In late November 2010, Deputy Foreign Minister Kintto Lucas of Ecuador spoke about giving Assange residency with “no conditions… so he can freely present the information he possesses and all the documentation, not just over the Internet but in a variety of public forums”. Lucas believed that Ecuador may benefit from initiating a dialogue with Assange. Foreign Minister Ricardo Patino stated on 30 November that the residency application would “have to be studied from the legal and diplomatic perspective”. A few hours later, President Rafael Correa stated that WikiLeaks “committed an error by breaking the laws of the United States and leaking this type of information… no official offer was [ever] made.” Correa noted that Lucas was speaking “on his own behalf”; additionally, he will launch an investigation into possible ramifications Ecuador would suffer from the release of the cables.
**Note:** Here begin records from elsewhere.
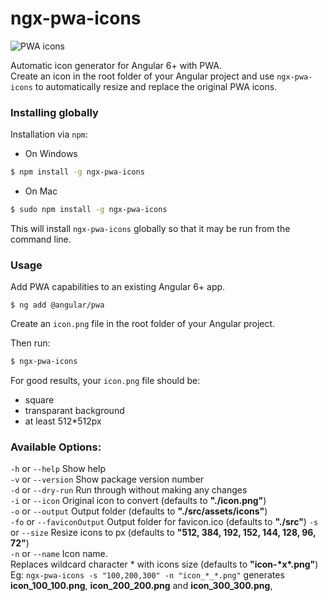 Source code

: # ngx-pwa-icons

![PWA icons](./bin/ngx-pwa-icons.png)

Automatic icon generator for Angular 6+ with PWA.    
Create an icon in the root folder of your Angular project and use `ngx-pwa-icons` to automatically resize and replace the original PWA icons.

### Installing globally

Installation via `npm`: 
    
- On Windows  

```bash
$ npm install -g ngx-pwa-icons
```  

- On Mac

```bash
$ sudo npm install -g ngx-pwa-icons
```

This will install `ngx-pwa-icons` globally so that it may be run from the command line.

### Usage

Add PWA capabilities to an existing Angular 6+ app.

    $ ng add @angular/pwa

Create an `icon.png` file in the root folder of your Angular project. 

Then run:
```bash
$ ngx-pwa-icons
```

For good results, your `icon.png` file should be:

- square
- transparant background
- at least 512*512px

### Available Options:

`-h` or `--help` Show help   
`-v` or `--version` Show package version number   
`-d` or `--dry-run` Run through without making any changes  
`-i` or `--icon` Original icon to convert (defaults to **"./icon.png"**)   
`-o` or `--output` Output folder  (defaults to **"./src/assets/icons"**)   
`-fo` or `--faviconOutput` Output folder for favicon.ico  (defaults to **"./src"**) 
`-s` or `--size` Resize icons to px  (defaults to **"512, 384, 192, 152, 144, 128, 96, 72"**)   
`-n` or `--name` Icon name.   
Replaces wildcard character * with icons size  (defaults to **"icon-\*x\*.png"**)  
Eg: `ngx-pwa-icons -s "100,200,300" -n "icon_*_*.png"` generates **icon_100_100.png**, **icon_200_200.png** and **icon_300_300.png**,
In a hearing at the City of Westminster Magistrates’ Court on 7 December 2010, Assange identified a post office box as his address. When told by the judge that this information was not acceptable, he submitted “Parkville, Victoria, Australia” on a sheet of paper. His lack of permanent address and nomadic lifestyle were cited by the judge as factors in denying bail. He was ultimately released, in part because journalist Vaughan Smith offered to provide Assange with an address for bail during the extradition proceedings, Smith’s Norfolk mansion, Ellingham Hall.